Since hot corrosion and erosion occur primarily at surfaces exposed to the hot combustion gas, a number of different types of surface treatments have been developed to resist the surface damage. In one approach, a coating is applied to the surface. The coating material is selected to be resistant to hot oxidation, corrosion, and erosion. It also must be selected and applied in such a way as to resist cracking and flaking away (termed "spalling") during repeated thermal cycles from ambient temperature to the operating temperature.
One class of protective coating, termed a "thermal barrier coating" or "TBC" system in the art, is formed of one, two or more layers, one on top of the other in the multilayer cases. In one TBC system having two layers, the bottom layer or bond coat adjacent the superalloy substrate to be protected is an MCrAlY alloy. The top layer or top coat is a ceramic, typically formed of modified zirconium oxide that resists erosion damage and also insulates the superalloy substrate.
A number of techniques for applying the thermal barrier coating system to an article are known in the art. In one such approach presented as an example, the bond coat is applied by a pack cementation process in which the surface of the article is contacted at elevated temperature to a mixture of inert particles, a small amount of an aluminum-containing alloy, and a halide activator material. The bond coat is formed by interdiffusion of the aluminum from the aluminum-containing alloy and the nickel in the article, after which the upper surface of the bond coat is oxidized. Plasma spray processes are also sometimes used to deposit the bond coat. The ceramic top coat layer is applied by physical vapor deposition or other ceramic deposition technique such as plasma spray deposition.
Thermal barrier coating systems work well, and achieve good performance in a variety of hot section applications.
A problem arises, however, because once the thermal barrier coating system is in place on the surface of an article, it is difficult to coat other portions of the surface with an aluminide. Such a situation arises in various contexts. Thus, for example, if an article is first coated with the thermal barrier coating and there arises a need to drill a hole in the article or machine away a small region of the surface, the result is an exposed portion that has no coating protection. In another example, if an article having a thermal barrier coating system in place is joined to another article, the region near the joint has no protective coating. Finally, in a common situation the thermal barrier coating may be damaged during use, and a repair is necessary to a relatively small area of the article.
If the conventional pack cementation approach to applying the bond coat is used on an article that already has a thermal barrier coating system in place over another portion of the surface, the existing TBC material is observed to crack so that little or no service life remains in the thermal barrier coating. If that portion is repaired, then other regions of the TBC coating similarly fail.

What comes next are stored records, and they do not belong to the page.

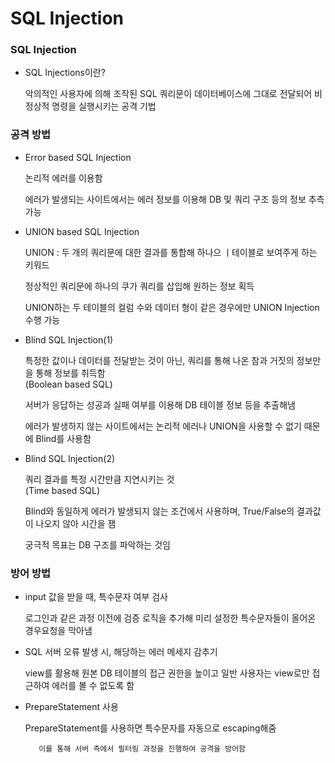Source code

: # SQL Injection

### SQL Injection

* SQL Injections이란?

    악의적인 사용자에 의해 조작된 SQL 쿼리문이 데이터베이스에 그대로 전달되어 비정상적 명령을 실행시키는 공격 기법

### 공격 방법

* Error based SQL Injection

    논리적 에러를 이용함

    에러가 발생되는 사이트에서는 에러 정보를 이용해 DB 및 쿼리 구조 등의 정보 추측 가능

* UNION based SQL Injection

    UNION : 두 개의 쿼리문에 대한 결과를 통합해 하나으 ㅣ테이블로 보여주게 하는 키워드

    정상적인 쿼리문에 하나의 쿠가 쿼리를 삽입해 원하는 정보 획득

    UNION하는 두 테이블의 컬럼 수와 데이터 형이 같은 경우에만 UNION Injection 수행 가능

* Blind SQL Injection(1)

    특정한 값이나 데이터를 전달받는 것이 아닌, 쿼리를 통해 나온 참과 거짓의 정보만을 통해 정보를 취득함\
    (Boolean based SQL)

    서버가 응답하는 성공과 실패 여부를 이용해 DB 테이블 정보 등을 추출해냄

    에러가 발생하지 않는 사이트에서는 논리적 에러나 UNION을 사용할 수 없기 때문에 Blind를 사용함

* Blind SQL Injection(2)

    쿼리 결과를 특정 시간만큼 지연시키는 것\
    (Time based SQL)

    Blind와 동일하게 에러가 발생되지 않는 조건에서 사용하며, True/False의 결과값이 나오지 않아 시간을 잼

    궁극적 목표는 DB 구조를 파악하는 것임

### 방어 방법

* input 값을 받을 때, 특수문자 여부 검사

    로그인과 같은 과정 이전에 검증 로직을 추가해 미리 설정한 특수문자들이 올어온 경우요청을 막아냄

* SQL 서버 오류 발생 시, 해당하는 에러 메세지 감추기

    view를 활용해 원본 DB 테이블의 접근 권한을 높이고 일반 사용자는 view로만 접근하여 에러를 볼 수 없도록 함

* PrepareStatement 사용

    PrepareStatement를 사용하면 특수문자를 자동으로 escaping해줌

         이를 통해 서버 측에서 필터링 과정을 진행하여 공격을 방어함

There is a need for an approach for applying an aluminide coating layer to an article which has an existing TBC system in place over some other portion of the surface of the article. The approach must be compatible with existing manufacturing and/or repair techniques and must produce an acceptable nickel or cobalt aluminide coating on the surface of the article. The present invention fulfills this need, and further provides related advantages.